In the above we have used an explicit list of routing keys rather than the default (#). Each component of the list creates a separate binding between the queue and the exchange, so in the case above we would have two bindings; one based on a routing key of tall, the other based on one of short.

Note

The default value of routing-keys is # (indicating a match against all possible routing keys) which is only appropriate for topic Exchanges. If you are using other types of exchange and/or need to declare queue bindings, you’ll need to supply a valid value for the exchange in question.

Custom arguments for Queue declaration

When queue declaration is made by the Reactive Messaging channel, using the queue.declare=true configuration, custom queue arguments can be specified using the queue.arguments attribute. queue.arguments accepts the identifier (using the @Identifier qualifier) of a Map<String, Object> exposed as a CDI bean. If no arguments has been configured, the default rabbitmq-queue-arguments identifier is looked for.

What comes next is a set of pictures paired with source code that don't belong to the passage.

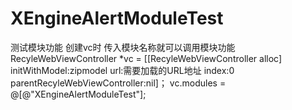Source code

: # XEngineAlertModuleTest
测试模块功能 
创建vc时 传入模块名称就可以调用模块功能
RecyleWebViewController *vc = [[RecyleWebViewController alloc] initWithModel:zipmodel url:需要加载的URL地址 index:0 parentRecyleWebViewController:nil]；
vc.modules = @[@"XEngineAlertModuleTest"];
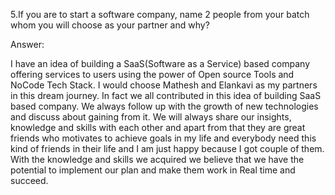 5.If you are to start a software company, name 2 people from your batch whom you will choose as your partner and why?

Answer:

I have an idea of building a SaaS(Software as a Service) based company offering services to users using the power of Open source Tools and NoCode Tech Stack. I would choose Mathesh and Elankavi as my partners in this dream journey.
In fact we all contributed in this idea of building SaaS based company. We always follow up with the growth of new technologies and discuss about gaining from it. We will always share our insights, knowledge and skills with each other and apart from that they are great friends who motivates to achieve goals in my life
and everybody need this kind of friends in their life and I am just happy because I got couple of them. With the knowledge and skills we acquired we believe that we have the potential to implement our plan and make them work in Real time and succeed.
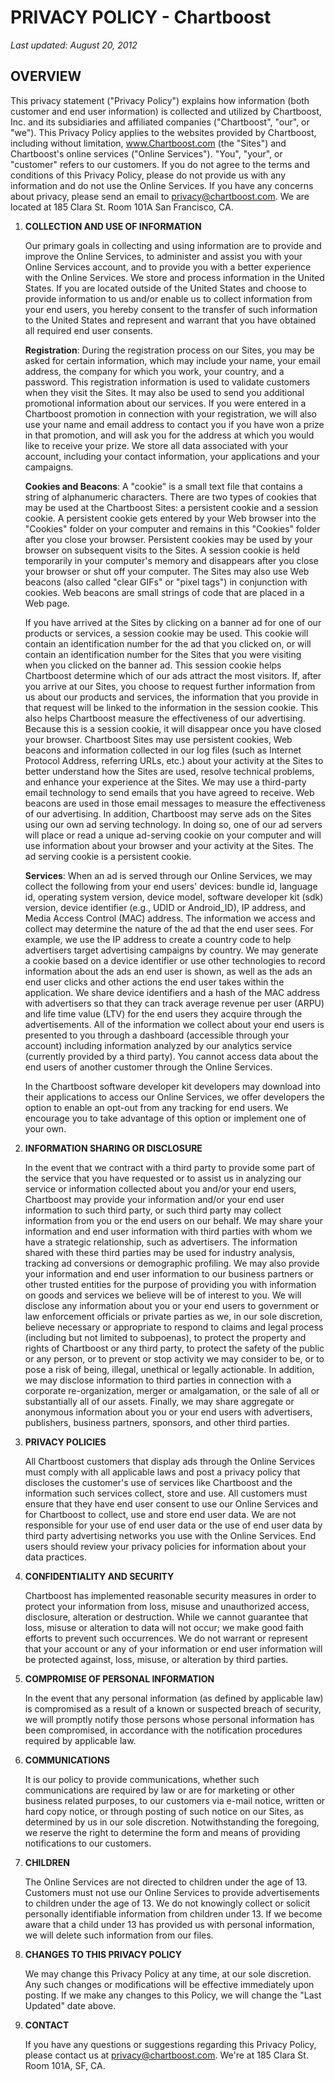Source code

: # PRIVACY POLICY - Chartboost

*Last updated: August 20, 2012*

## OVERVIEW

This privacy statement ("Privacy Policy") explains how information (both
customer and end user information) is collected and utilized by Chartboost,
Inc. and its subsidiaries and affiliated companies ("Chartboost", "our", or
"we"). This Privacy Policy applies to the websites provided by Chartboost,
including without limitation, www.Chartboost.com (the "Sites") and Chartboost's
online services ("Online Services"). "You", "your", or "customer" refers to our
customers. If you do not agree to the terms and conditions of this Privacy
Policy, please do not provide us with any information and do not use the Online
Services. If you have any concerns about privacy, please send an email to
privacy@chartboost.com. We are located at 185 Clara St. Room 101A San
Francisco, CA.

1.  **COLLECTION AND USE OF INFORMATION**

    Our primary goals in collecting and using information are to provide and
    improve the Online Services, to administer and assist you with your Online
    Services account, and to provide you with a better experience with the
    Online Services. We store and process information in the United States. If
    you are located outside of the United States and choose to provide
    information to us and/or enable us to collect information from your end
    users, you hereby consent to the transfer of such information to the United
    States and represent and warrant that you have obtained all required end
    user consents.

    **Registration**: During the registration process on our Sites, you may be
    asked for certain information, which may include your name, your email
    address, the company for which you work, your country, and a password. This
    registration information is used to validate customers when they visit the
    Sites. It may also be used to send you additional promotional information
    about our services.  If you were entered in a Chartboost promotion in
    connection with your registration, we will also use your name and email
    address to contact you if you have won a prize in that promotion, and will
    ask you for the address at which you would like to receive your prize. We
    store all data associated with your account, including your contact
    information, your applications and your campaigns.

    **Cookies and Beacons**: A "cookie" is a small text file that contains
    a string of alphanumeric characters. There are two types of cookies that
    may be used at the Chartboost Sites: a persistent cookie and a session
    cookie.  A persistent cookie gets entered by your Web browser into the
    "Cookies" folder on your computer and remains in this "Cookies" folder
    after you close your browser.  Persistent cookies may be used by your
    browser on subsequent visits to the Sites. A session cookie is held
    temporarily in your computer's memory and disappears after you close your
    browser or shut off your computer. The Sites may also use Web beacons (also
    called "clear GIFs" or "pixel tags") in conjunction with cookies. Web
    beacons are small strings of code that are placed in a Web page.

    If you have arrived at the Sites by clicking on a banner ad for one of our
    products or services, a session cookie may be used. This cookie will
    contain an identification number for the ad that you clicked on, or will
    contain an identification number for the Sites that you were visiting when
    you clicked on the banner ad. This session cookie helps Chartboost
    determine which of our ads attract the most visitors. If, after you arrive
    at our Sites, you choose to request further information from us about our
    products and services, the information that you provide in that request
    will be linked to the information in the session cookie. This also helps
    Chartboost measure the effectiveness of our advertising. Because this is
    a session cookie, it will disappear once you have closed your browser.
    Chartboost Sites may use persistent cookies, Web beacons and information
    collected in our log files (such as Internet Protocol Address, referring
    URLs, etc.) about your activity at the Sites to better understand how the
    Sites are used, resolve technical problems, and enhance your experience at
    the Sites. We may use a third-party email technology to send emails that
    you have agreed to receive. Web beacons are used in those email messages to
    measure the effectiveness of our advertising. In addition, Chartboost may
    serve ads on the Sites using our own ad serving technology. In doing so,
    one of our ad servers will place or read a unique ad-serving cookie on your
    computer and will use information about your browser and your activity at
    the Sites. The ad serving cookie is a persistent cookie.

    **Services**: When an ad is served through our Online Services, we may
    collect the following from your end users' devices: bundle id, language id,
    operating system version, device model, software developer kit (sdk)
    version, device identifier (e.g., UDID or Android_ID), IP address, and
    Media Access Control (MAC) address. The information we access and collect
    may determine the nature of the ad that the end user sees. For example, we
    use the IP address to create a country code to help advertisers target
    advertising campaigns by country. We may generate a cookie based on
    a device identifier or use other technologies to record information about
    the ads an end user is shown, as well as the ads an end user clicks and
    other actions the end user takes within the application. We share device
    identifiers and a hash of the MAC address with advertisers so that they can
    track average revenue per user (ARPU) and life time value (LTV) for the end
    users they acquire through the advertisements. All of the information we
    collect about your end users is presented to you through a dashboard
    (accessible through your account) including information analyzed by our
    analytics service (currently provided by a third party). You cannot access
    data about the end users of another customer through the Online Services.

    In the Chartboost software developer kit developers may download into their
    applications to access our Online Services, we offer developers the option
    to enable an opt-out from any tracking for end users. We encourage you to
    take advantage of this option or implement one of your own.

2.  **INFORMATION SHARING OR DISCLOSURE**

    In the event that we contract with a third party to provide some part of
    the service that you have requested or to assist us in analyzing our
    service or information collected about you and/or your end users,
    Chartboost may provide your information and/or your end user information to
    such third party, or such third party may collect information from you or
    the end users on our behalf. We may share your information and end user
    information with third parties with whom we have a strategic relationship,
    such as advertisers. The information shared with these third parties may be
    used for industry analysis, tracking ad conversions or demographic
    profiling. We may also provide your information and end user information to
    our business partners or other trusted entities for the purpose of
    providing you with information on goods and services we believe will be of
    interest to you. We will disclose any information about you or your end
    users to government or law enforcement officials or private parties as we,
    in our sole discretion, believe necessary or appropriate to respond to
    claims and legal process (including but not limited to subpoenas), to
    protect the property and rights of Chartboost or any third party, to
    protect the safety of the public or any person, or to prevent or stop
    activity we may consider to be, or to pose a risk of being, illegal,
    unethical or legally actionable. In addition, we may disclose information
    to third parties in connection with a corporate re-organization, merger or
    amalgamation, or the sale of all or substantially all of our assets.
    Finally, we may share aggregate or anonymous information about you or your
    end users with advertisers, publishers, business partners, sponsors, and
    other third parties.

3.  **PRIVACY POLICIES**

    All Chartboost customers that display ads through the Online Services must
    comply with all applicable laws and post a privacy policy that discloses
    the customer's use of services like Chartboost and the information such
    services collect, store and use. All customers must ensure that they have
    end user consent to use our Online Services and for Chartboost to collect,
    use and store end user data. We are not responsible for your use of end
    user data or the use of end user data by third party advertising networks
    you use with the Online Services. End users should review your privacy
    policies for information about your data practices.

4.  **CONFIDENTIALITY AND SECURITY**

    Chartboost has implemented reasonable security measures in order to protect
    your information from loss, misuse and unauthorized access, disclosure,
    alteration or destruction. While we cannot guarantee that loss, misuse or
    alteration to data will not occur; we make good faith efforts to prevent
    such occurrences. We do not warrant or represent that your account or any
    of your information or end user information will be protected against,
    loss, misuse, or alteration by third parties.

5.  **COMPROMISE OF PERSONAL INFORMATION**

    In the event that any personal information (as defined by applicable law)
    is compromised as a result of a known or suspected breach of security, we
    will promptly notify those persons whose personal information has been
    compromised, in accordance with the notification procedures required by
    applicable law.

6.  **COMMUNICATIONS**

    It is our policy to provide communications, whether such communications are
    required by law or are for marketing or other business related purposes, to
    our customers via e-mail notice, written or hard copy notice, or through
    posting of such notice on our Sites, as determined by us in our sole
    discretion.  Notwithstanding the foregoing, we reserve the right to
    determine the form and means of providing notifications to our customers.

7.  **CHILDREN**

    The Online Services are not directed to children under the age of 13.
    Customers must not use our Online Services to provide advertisements to
    children under the age of 13. We do not knowingly collect or solicit
    personally identifiable information from children under 13. If we become
    aware that a child under 13 has provided us with personal information, we
    will delete such information from our files.

8.  **CHANGES TO THIS PRIVACY POLICY**

    We may change this Privacy Policy at any time, at our sole discretion. Any
    such changes or modifications will be effective immediately upon posting.
    If we make any changes to this Policy, we will change the "Last Updated"
    date above.

9.  **CONTACT**

    If you have any questions or suggestions regarding this Privacy Policy,
    please contact us at privacy@chartboost.com. We're at 185 Clara St. Room
    101A, SF, CA.


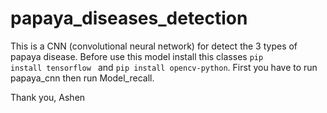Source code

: # papaya_diseases_detection
This is a CNN (convolutional neural network) for detect the 3 types of papaya disease. 
Before use this model install this classes <code>pip install tensorflow </code> and  <code>pip install opencv-python</code>. First you have to run papaya_cnn then run Model_recall.

Thank you, Ashen
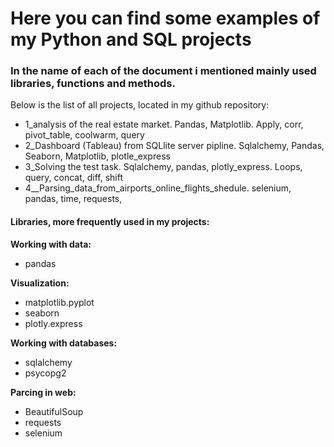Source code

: # Here you can find some examples of my Python and SQL projects

### In the name of each of the document i mentioned mainly used libraries, functions and methods. 

Below is the list of all projects, located in my github repository:
- 1_analysis of the real estate market. Pandas, Matplotlib. Apply, corr, pivot_table, coolwarm, query
- 2_Dashboard (Tableau) from SQLlite server pipline. Sqlalchemy, Pandas, Seaborn, Matplotlib, plotle_express
- 3_Solving the test task. Sqlalchemy, pandas, plotly_express. Loops, query, concat, diff, shift
- 4__Parsing_data_from_airports_online_flights_shedule. selenium, pandas, time, requests, 

#### Libraries, more frequently used in my projects:

**Working with data:**
  - pandas
  
**Visualization:**
  - matplotlib.pyplot
  - seaborn
  - plotly.express
  
**Working with databases:**
  - sqlalchemy
  - psycopg2
  
**Parcing in web:**
  - BeautifulSoup
  - requests
  - selenium

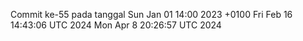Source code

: Commit ke-55 pada tanggal Sun Jan 01 14:00 2023 +0100
Fri Feb 16 14:43:06 UTC 2024
Mon Apr  8 20:26:57 UTC 2024
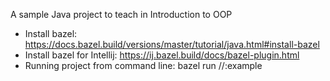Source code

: A sample Java project to teach in Introduction to OOP

- Install bazel: https://docs.bazel.build/versions/master/tutorial/java.html#install-bazel
- Install bazel for Intellij: https://ij.bazel.build/docs/bazel-plugin.html
- Running project from command line: bazel run //:example
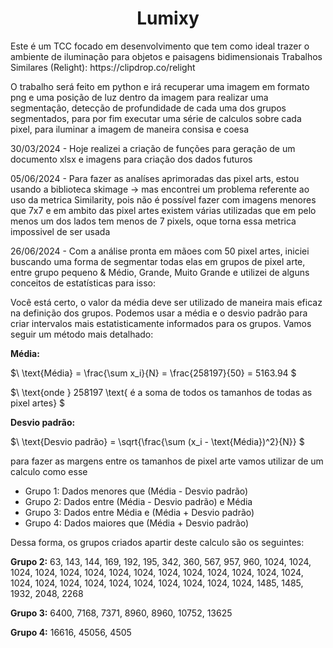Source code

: <h1 align="center">Lumixy</h1>

<p>Este é um TCC focado em desenvolvimento que tem como ideal trazer o ambiente de iluminação para objetos e paisagens bidimensionais
Trabalhos Similares (Relight): https://clipdrop.co/relight</p>

<p> O trabalho será feito em python e irá recuperar uma imagem em formato png e uma posição de luz dentro da imagem para realizar uma segmentação, detecção de profundidade de cada uma dos grupos segmentados, para por fim executar uma série de calculos sobre cada pixel, para iluminar a imagem de maneira consisa e coesa</p>

<p>30/03/2024 - Hoje realizei a criação de funções para geração de um documento xlsx e imagens para criação dos dados futuros</p>

<p>05/06/2024 - Para fazer as analíses aprimoradas das pixel arts, estou usando a biblioteca skimage -> mas encontrei um problema referente ao uso da metrica Similarity, pois não é possível fazer com imagens menores que 7x7 e em ambito das pixel artes existem várias utilizadas que em pelo menos um dos lados tem menos de 7 pixels, oque torna essa metrica impossivel de ser usada </p>

<p>26/06/2024 - Com a análise pronta em mãoes com 50 pixel artes, iniciei buscando uma forma de segmentar todas elas em grupos de pixel arte, entre grupo pequeno & Médio, Grande, Muito Grande e utilizei de alguns conceitos de estatísticas para isso:</p>
Você está certo, o valor da média deve ser utilizado de maneira mais eficaz na definição dos grupos. Podemos usar a média e o desvio padrão para criar intervalos mais estatisticamente informados para os grupos. Vamos seguir um método mais detalhado:

**Média:**

$\ \text{Média} = \frac{\sum x_i}{N} = \frac{258197}{50} = 5163.94 \$

$\ \text{onde } 258197 \text{ é a soma de todos os tamanhos de todas as pixel artes} \$

**Desvio padrão:**

$\ \text{Desvio padrão} = \sqrt{\frac{\sum (x_i - \text{Média})^2}{N}} \$

para fazer as margens entre os tamanhos de pixel arte vamos utilizar de um calculo como esse

- Grupo 1: Dados menores que (Média - Desvio padrão)
- Grupo 2: Dados entre (Média - Desvio padrão) e Média
- Grupo 3: Dados entre Média e (Média + Desvio padrão)
- Grupo 4: Dados maiores que (Média + Desvio padrão)

Dessa forma, os grupos criados apartir deste calculo são os seguintes:

**Grupo 2:**
63, 143, 144, 169, 192, 195, 342, 360, 567, 957, 960, 1024, 1024, 1024, 1024, 1024, 1024, 1024, 1024, 1024, 1024, 1024, 1024, 1024, 1024, 1024, 1024, 1024, 1024, 1024, 1024, 1024, 1024, 1024, 1024, 1485, 1485, 1932, 2048, 2268

**Grupo 3:**
6400, 7168, 7371, 8960, 8960, 10752, 13625

**Grupo 4:**
16616, 45056, 4505
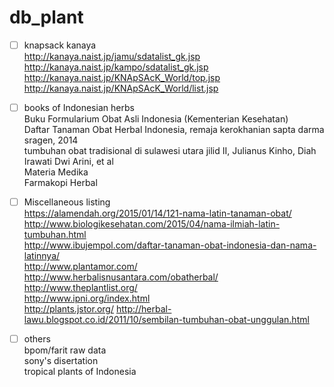 # db_plant

- [ ] knapsack kanaya <br />
http://kanaya.naist.jp/jamu/sdatalist_gk.jsp <br />
http://kanaya.naist.jp/kampo/sdatalist_gk.jsp <br />
http://kanaya.naist.jp/KNApSAcK_World/top.jsp <br />
http://kanaya.naist.jp/KNApSAcK_World/list.jsp <br />

- [ ] books of Indonesian herbs <br />
Buku Formularium Obat Asli Indonesia (Kementerian Kesehatan) <br />
Daftar Tanaman Obat Herbal Indonesia, remaja kerokhanian sapta darma sragen, 2014 <br />
tumbuhan obat tradisional di sulawesi utara jilid II, Julianus Kinho, Diah Irawati Dwi Arini, et al <br />
Materia Medika <br />
Farmakopi Herbal <br />

- [ ] Miscellaneous listing <br />
https://alamendah.org/2015/01/14/121-nama-latin-tanaman-obat/ <br />
http://www.biologikesehatan.com/2015/04/nama-ilmiah-latin-tumbuhan.html <br />
http://www.ibujempol.com/daftar-tanaman-obat-indonesia-dan-nama-latinnya/  <br />
http://www.plantamor.com/  <br />
http://www.herbalisnusantara.com/obatherbal/  <br />
http://www.theplantlist.org/  <br />
http://www.ipni.org/index.html  <br />
http://plants.jstor.org/
http://herbal-lawu.blogspot.co.id/2011/10/sembilan-tumbuhan-obat-unggulan.html <br />

- [ ] others <br />
bpom/farit raw data <br />
sony's disertation <br />
tropical plants of Indonesia

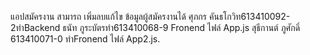 แอปสมัครงาน สามารถ เพิ่มลบแก้ไข ข้อมูลผู้สมัครงานได้ ศุภกร คันธโกวิท613410092-2ทำBackend ธนัท ภูระบัตรทำ613410068-9 Fronend ไฟล์ App.js สุธีกานต์ ภูศักดิ์ 613410071-0 ทำFronend ไฟล์ App2.js.

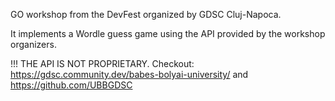 GO workshop from the DevFest organized by GDSC Cluj-Napoca.

It implements a Wordle guess game using the API provided by the workshop organizers.

!!! THE API IS NOT PROPRIETARY.
Checkout: https://gdsc.community.dev/babes-bolyai-university/ and https://github.com/UBBGDSC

The following CDI bean produces such a configuration identified with my-arguments:

package rabbitmq.customization;

import java.util.Map;

import jakarta.enterprise.context.ApplicationScoped;
import jakarta.enterprise.inject.Produces;

import io.smallrye.common.annotation.Identifier;

@ApplicationScoped
public class ArgumentProducers {
    @Produces
    @Identifier("my-arguments")
    Map<String, Object> customArguments() {
        return Map.of("custom-arg", "value");
    }
}

Then the channel can be configured to use those arguments in exchange declaration:

mp.messaging.outgoing.data.queue.arguments=my-arguments

Similarly, the dead-letter-queue.arguments allows configuring custom arguments for dead letter queue when one is declared (auto-bind-dlq=true).